■ **About this exercise**
An acceptable answer contains every record below, unchanged, and no pictures.

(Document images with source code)
╔══

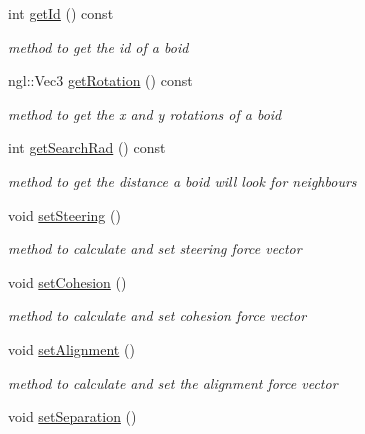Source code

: \begin{DoxyCompactItemize}
\item 
int \hyperlink{classBoid_a579520e335b6033643531218eae95be0}{get\-Id} () const 
\begin{DoxyCompactList}\small\item\em method to get the id of a boid \end{DoxyCompactList}\item 
ngl\-::\-Vec3 \hyperlink{classBoid_aef5f32444ae2ae6fff812cb8272e437f}{get\-Rotation} () const 
\begin{DoxyCompactList}\small\item\em method to get the x and y rotations of a boid \end{DoxyCompactList}\item 
int \hyperlink{classBoid_ab474ff0fa3273519a0284bda734d7119}{get\-Search\-Rad} () const 
\begin{DoxyCompactList}\small\item\em method to get the distance a boid will look for neighbours \end{DoxyCompactList}\item 
\hypertarget{classBoid_aa2b619d85612051c88b2e7cc67ac0115}{void \hyperlink{classBoid_aa2b619d85612051c88b2e7cc67ac0115}{set\-Steering} ()}\label{classBoid_aa2b619d85612051c88b2e7cc67ac0115}

\begin{DoxyCompactList}\small\item\em method to calculate and set steering force vector \end{DoxyCompactList}\item 
\hypertarget{classBoid_af0fb09a2a09da233530c37466ca1e2f2}{void \hyperlink{classBoid_af0fb09a2a09da233530c37466ca1e2f2}{set\-Cohesion} ()}\label{classBoid_af0fb09a2a09da233530c37466ca1e2f2}

\begin{DoxyCompactList}\small\item\em method to calculate and set cohesion force vector \end{DoxyCompactList}\item 
\hypertarget{classBoid_a6f14922235fdd42e64a0b462113d3f16}{void \hyperlink{classBoid_a6f14922235fdd42e64a0b462113d3f16}{set\-Alignment} ()}\label{classBoid_a6f14922235fdd42e64a0b462113d3f16}

\begin{DoxyCompactList}\small\item\em method to calculate and set the alignment force vector \end{DoxyCompactList}\item 
\hypertarget{classBoid_af68e960efe0425045524acf58d681ffb}{void \hyperlink{classBoid_af68e960efe0425045524acf58d681ffb}{set\-Separation} ()}\label{classBoid_af68e960efe0425045524acf58d681ffb}


\end{DoxyCompactItemize}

╚══

■ **Task solution**
Source code

: \begin{DoxyCompactItemize}
\item 
int \hyperlink{classBoid_a579520e335b6033643531218eae95be0}{get\-Id} () const 
\begin{DoxyCompactList}\small\item\em method to get the id of a boid \end{DoxyCompactList}\item 
ngl\-::\-Vec3 \hyperlink{classBoid_aef5f32444ae2ae6fff812cb8272e437f}{get\-Rotation} () const 
\begin{DoxyCompactList}\small\item\em method to get the x and y rotations of a boid \end{DoxyCompactList}\item 
int \hyperlink{classBoid_ab474ff0fa3273519a0284bda734d7119}{get\-Search\-Rad} () const 
\begin{DoxyCompactList}\small\item\em method to get the distance a boid will look for neighbours \end{DoxyCompactList}\item 
\hypertarget{classBoid_aa2b619d85612051c88b2e7cc67ac0115}{void \hyperlink{classBoid_aa2b619d85612051c88b2e7cc67ac0115}{set\-Steering} ()}\label{classBoid_aa2b619d85612051c88b2e7cc67ac0115}

\begin{DoxyCompactList}\small\item\em method to calculate and set steering force vector \end{DoxyCompactList}\item 
\hypertarget{classBoid_af0fb09a2a09da233530c37466ca1e2f2}{void \hyperlink{classBoid_af0fb09a2a09da233530c37466ca1e2f2}{set\-Cohesion} ()}\label{classBoid_af0fb09a2a09da233530c37466ca1e2f2}

\begin{DoxyCompactList}\small\item\em method to calculate and set cohesion force vector \end{DoxyCompactList}\item 
\hypertarget{classBoid_a6f14922235fdd42e64a0b462113d3f16}{void \hyperlink{classBoid_a6f14922235fdd42e64a0b462113d3f16}{set\-Alignment} ()}\label{classBoid_a6f14922235fdd42e64a0b462113d3f16}

\begin{DoxyCompactList}\small\item\em method to calculate and set the alignment force vector \end{DoxyCompactList}\item 
\hypertarget{classBoid_af68e960efe0425045524acf58d681ffb}{void \hyperlink{classBoid_af68e960efe0425045524acf58d681ffb}{set\-Separation} ()}\label{classBoid_af68e960efe0425045524acf58d681ffb}


\end{DoxyCompactItemize}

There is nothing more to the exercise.